I have checked that Informatica also has a MongoDB connector, but the price is available by request. The point is this is an enterprise way of doing things: purchase, plug in and enjoy the simple interface. ETL tools are expensive anyway, so adding extra cost for a plugin won’t much change the total spending on tools by BI unit.
Next I have tried to implement the script task as described in this article from 2014. Note that syntax has changed in later versions, so check the documentation if you want to try it as well. The driver has been added to NuGet, and I couldn’t make it work in a script task; I had issues with adding other NuGet packages to VSTA projects in the past, so I’m sure it is possible to make it work eventually. Anyway, this seems a legit alternative method of saving cost, it just require some time to set up, also problem solving and programming skills from developers.

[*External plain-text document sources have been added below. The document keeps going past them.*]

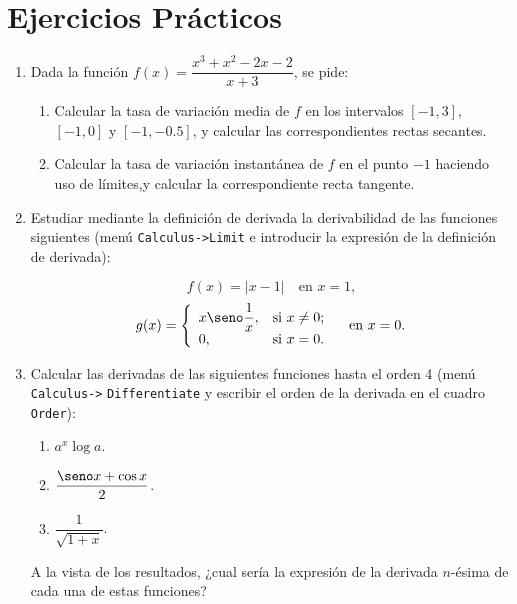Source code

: \documentclass[a4paper]{article}
\begin{document}
\section*{Ejercicios Prácticos}
\begin{enumerate}[leftmargin=*]
\item Dada la función $f(x)=\dfrac{x^3+x^2-2x-2}{x+3}$, se pide:
\begin{enumerate}
\item Calcular la tasa de variación media de $f$ en los intervalos $[-1,3]$, $[-1,0]$ y $[-1,-0.5]$, y calcular las correspondientes rectas secantes. 
\item Calcular la tasa de variación instantánea de $f$ en el punto $-1$ haciendo uso de límites,y calcular la correspondiente recta tangente.
\end{enumerate}

\item Estudiar mediante la definición de derivada la derivabilidad de las funciones
siguientes (menú \texttt{Calculus->Limit} e introducir la expresión de la definición de derivada):


\[
f(x)=|x-1| \quad \textrm{en $x=1$,}
\]
\[
g(x)=\left\{%
\begin{array}{ll}
   x \seno\dfrac{1}{x}, & \hbox{si $x\neq 0$;} \\
   0, & \hbox{si $x=0$.} \\
\end{array}%
\right. \quad \textrm{en $x=0$.}
\]

\item  Calcular las derivadas de las siguientes funciones hasta el orden 4 (menú  \texttt{Calculus->} \texttt{Differentiate} y escribir el orden de la derivada en el cuadro \texttt{Order}):

\begin{enumerate}
\item  $a^x\log a$.

\item  $\dfrac{\seno x +\cos x}{2}$.

\item  $\dfrac{1}{\sqrt{1+x}}$.
\end{enumerate}

A la vista de los resultados, ¿cual sería la expresión de la
derivada $n$-ésima de cada una de estas funciones?

\end{enumerate}
\end{document}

The last option is an open-source (i.e. free) or just cheaper ETL tools. I have checked Talend Open Studio for Big Data. It takes time to get used to the interface and find the way to use it, also I haven’t got to the load scheduling yet, but setting up the load from MongoDB was pretty easy.
Relational databases are structured. You can guarantee that any record in one table has the same number of fields and data types are also predictable. Although it is possible to enforce the structure, in general MongoDB document, which is an equivalent of the record, could have different structure from another one in the same collection, which is an equivalent of table. We do not like unstructured data in Business Intelligence, although we have to deal with it all the time. Forget about mandatory fields, every column has to be null-able or have the default value added on the ETL stage.
MongoDB query language is optimised to find and return documents from one collection. Data warehouse data model is aligned with the natural business concepts and business events. It is unlikely that the data from one collection will fit one DW table, probably you either need to split the collection data to multiple DW tables or join the data from multiple collections to form a table record. Luckily, ETL tools cope with this job.
The last, but probably the most important challenge is CDC, change data capture. You absolutely don’t want to load the whole collection every time to check if the DW data is still up to date by comparing every document. You need to load only those documents which were created or updated since the last load. MongoDB always stores the document create date, although it is hidden in the automatically generated _id field. Bad news is it’s almost unusable in our case for our purpose; none of the above plugins allow extracting the timestamp part of the _id into a separate field, converted to date, which could be compared to the last job run timestamp we captured in DW load metadata (but this could be achieved if you’re writing your own code). So your CDC solution will rely on some date/time document fields, which is reasonable in case of previous example of device reads. In other cases the transactional application that writes and updates the MongoDB documents must populate Created date and Modified date fields to enable CDC for data warehouse.
Straight to Report
What if we just want to plug in our reporting tool straight to MongoDB and avoid all of the above? Hmmm, et tu? Those tools don’t cope with gigantic amounts of data, unless probably the servers they run at are beefed up with resources, which is normally accompanied with the extra cost. Also all the above ETL challenges don’t go away, they just need to be addressed within the report. And remember, the whole point was to integrate the NoSQL data with data from other sources the organisation has? Once you’ve done the integration for one report, you will be asked to copy and paste it to another, very similar report, and maintain both. This fails immediately once you find that someone has copied one of these reports, had a bug in integration part and produces slightly different KPIs. That’s why we do all the integration in the data warehouse and plug reporting tool just to the one source, so you don’t need to worry where the data came from initially.
It would make sense to get the data directly from the MongoDB in case of operational reporting though. It looks like MongoDB Connector for BI works just fine.